Given records:
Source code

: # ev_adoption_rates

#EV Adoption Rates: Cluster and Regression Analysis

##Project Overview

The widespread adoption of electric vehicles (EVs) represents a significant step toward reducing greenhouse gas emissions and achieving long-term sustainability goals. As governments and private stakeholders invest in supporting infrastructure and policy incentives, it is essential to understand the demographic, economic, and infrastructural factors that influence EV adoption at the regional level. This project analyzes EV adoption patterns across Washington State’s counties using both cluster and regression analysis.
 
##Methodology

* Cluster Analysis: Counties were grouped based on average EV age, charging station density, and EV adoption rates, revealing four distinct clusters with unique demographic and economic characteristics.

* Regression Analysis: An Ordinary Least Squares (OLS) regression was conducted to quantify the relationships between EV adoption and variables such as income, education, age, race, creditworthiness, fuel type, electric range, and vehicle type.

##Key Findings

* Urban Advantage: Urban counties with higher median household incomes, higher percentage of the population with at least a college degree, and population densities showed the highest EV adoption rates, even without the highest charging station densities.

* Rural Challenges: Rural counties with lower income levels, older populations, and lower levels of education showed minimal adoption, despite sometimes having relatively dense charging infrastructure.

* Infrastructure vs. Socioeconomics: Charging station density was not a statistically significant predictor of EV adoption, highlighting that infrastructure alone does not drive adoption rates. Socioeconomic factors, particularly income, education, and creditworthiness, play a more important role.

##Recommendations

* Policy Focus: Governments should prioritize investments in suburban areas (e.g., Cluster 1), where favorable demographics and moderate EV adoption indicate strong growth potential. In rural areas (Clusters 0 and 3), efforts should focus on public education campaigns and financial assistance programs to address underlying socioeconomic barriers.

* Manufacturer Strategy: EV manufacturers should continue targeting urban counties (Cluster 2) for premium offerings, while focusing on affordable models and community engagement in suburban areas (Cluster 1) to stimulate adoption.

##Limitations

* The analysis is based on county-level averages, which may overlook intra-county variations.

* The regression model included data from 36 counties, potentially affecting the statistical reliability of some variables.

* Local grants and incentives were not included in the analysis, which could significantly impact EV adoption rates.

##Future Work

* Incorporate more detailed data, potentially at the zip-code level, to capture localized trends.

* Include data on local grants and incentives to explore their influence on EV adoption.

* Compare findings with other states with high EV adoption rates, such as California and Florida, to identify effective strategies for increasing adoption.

...

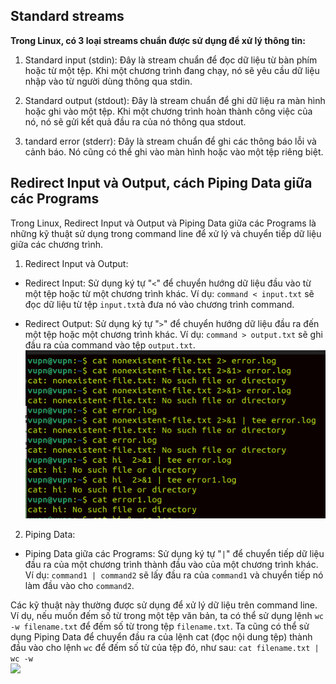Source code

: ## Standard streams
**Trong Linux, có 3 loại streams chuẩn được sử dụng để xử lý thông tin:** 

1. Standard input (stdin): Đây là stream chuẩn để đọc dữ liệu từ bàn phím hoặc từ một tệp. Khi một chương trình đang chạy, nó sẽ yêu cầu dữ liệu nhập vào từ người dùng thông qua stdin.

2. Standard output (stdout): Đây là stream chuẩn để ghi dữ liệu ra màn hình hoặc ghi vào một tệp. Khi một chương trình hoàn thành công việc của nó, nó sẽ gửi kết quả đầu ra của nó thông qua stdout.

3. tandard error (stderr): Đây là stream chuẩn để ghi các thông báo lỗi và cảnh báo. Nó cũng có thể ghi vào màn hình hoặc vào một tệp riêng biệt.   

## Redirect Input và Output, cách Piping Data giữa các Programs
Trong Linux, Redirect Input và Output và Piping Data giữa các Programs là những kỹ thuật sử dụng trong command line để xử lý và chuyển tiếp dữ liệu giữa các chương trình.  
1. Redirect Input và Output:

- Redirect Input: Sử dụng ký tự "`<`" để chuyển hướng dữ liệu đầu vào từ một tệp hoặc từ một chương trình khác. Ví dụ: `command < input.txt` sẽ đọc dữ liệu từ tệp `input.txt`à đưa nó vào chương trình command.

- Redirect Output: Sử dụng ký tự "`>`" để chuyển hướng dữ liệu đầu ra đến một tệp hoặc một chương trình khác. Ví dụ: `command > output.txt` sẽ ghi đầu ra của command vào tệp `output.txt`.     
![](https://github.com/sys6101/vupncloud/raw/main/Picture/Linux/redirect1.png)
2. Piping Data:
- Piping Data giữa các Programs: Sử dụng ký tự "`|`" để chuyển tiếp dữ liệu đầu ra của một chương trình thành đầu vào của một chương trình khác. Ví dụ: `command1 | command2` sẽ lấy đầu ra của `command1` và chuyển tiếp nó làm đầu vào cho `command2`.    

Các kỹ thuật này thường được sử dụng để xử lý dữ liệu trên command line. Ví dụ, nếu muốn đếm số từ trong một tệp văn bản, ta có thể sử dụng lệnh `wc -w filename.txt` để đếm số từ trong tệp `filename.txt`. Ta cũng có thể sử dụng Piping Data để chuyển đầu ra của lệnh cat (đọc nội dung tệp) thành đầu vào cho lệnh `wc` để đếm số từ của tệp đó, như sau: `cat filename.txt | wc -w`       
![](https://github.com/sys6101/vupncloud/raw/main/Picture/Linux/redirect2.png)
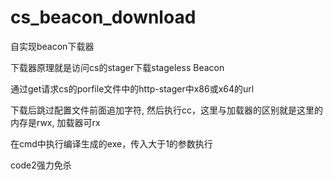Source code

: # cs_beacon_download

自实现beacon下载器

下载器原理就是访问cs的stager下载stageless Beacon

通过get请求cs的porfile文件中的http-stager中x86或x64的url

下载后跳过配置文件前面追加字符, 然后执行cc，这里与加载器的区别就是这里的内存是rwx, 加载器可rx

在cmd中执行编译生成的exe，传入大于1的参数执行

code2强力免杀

Task to complete: In the listing above, find the line containing "and economic characteristics." and the line containing "overlook intra-county variations.", then retype both and every line between them exactly, with nothing else.

Result below:
* Cluster Analysis: Counties were grouped based on average EV age, charging station density, and EV adoption rates, revealing four distinct clusters with unique demographic and economic characteristics.

* Regression Analysis: An Ordinary Least Squares (OLS) regression was conducted to quantify the relationships between EV adoption and variables such as income, education, age, race, creditworthiness, fuel type, electric range, and vehicle type.

##Key Findings

* Urban Advantage: Urban counties with higher median household incomes, higher percentage of the population with at least a college degree, and population densities showed the highest EV adoption rates, even without the highest charging station densities.

* Rural Challenges: Rural counties with lower income levels, older populations, and lower levels of education showed minimal adoption, despite sometimes having relatively dense charging infrastructure.

* Infrastructure vs. Socioeconomics: Charging station density was not a statistically significant predictor of EV adoption, highlighting that infrastructure alone does not drive adoption rates. Socioeconomic factors, particularly income, education, and creditworthiness, play a more important role.

##Recommendations

* Policy Focus: Governments should prioritize investments in suburban areas (e.g., Cluster 1), where favorable demographics and moderate EV adoption indicate strong growth potential. In rural areas (Clusters 0 and 3), efforts should focus on public education campaigns and financial assistance programs to address underlying socioeconomic barriers.

* Manufacturer Strategy: EV manufacturers should continue targeting urban counties (Cluster 2) for premium offerings, while focusing on affordable models and community engagement in suburban areas (Cluster 1) to stimulate adoption.

##Limitations

* The analysis is based on county-level averages, which may overlook intra-county variations.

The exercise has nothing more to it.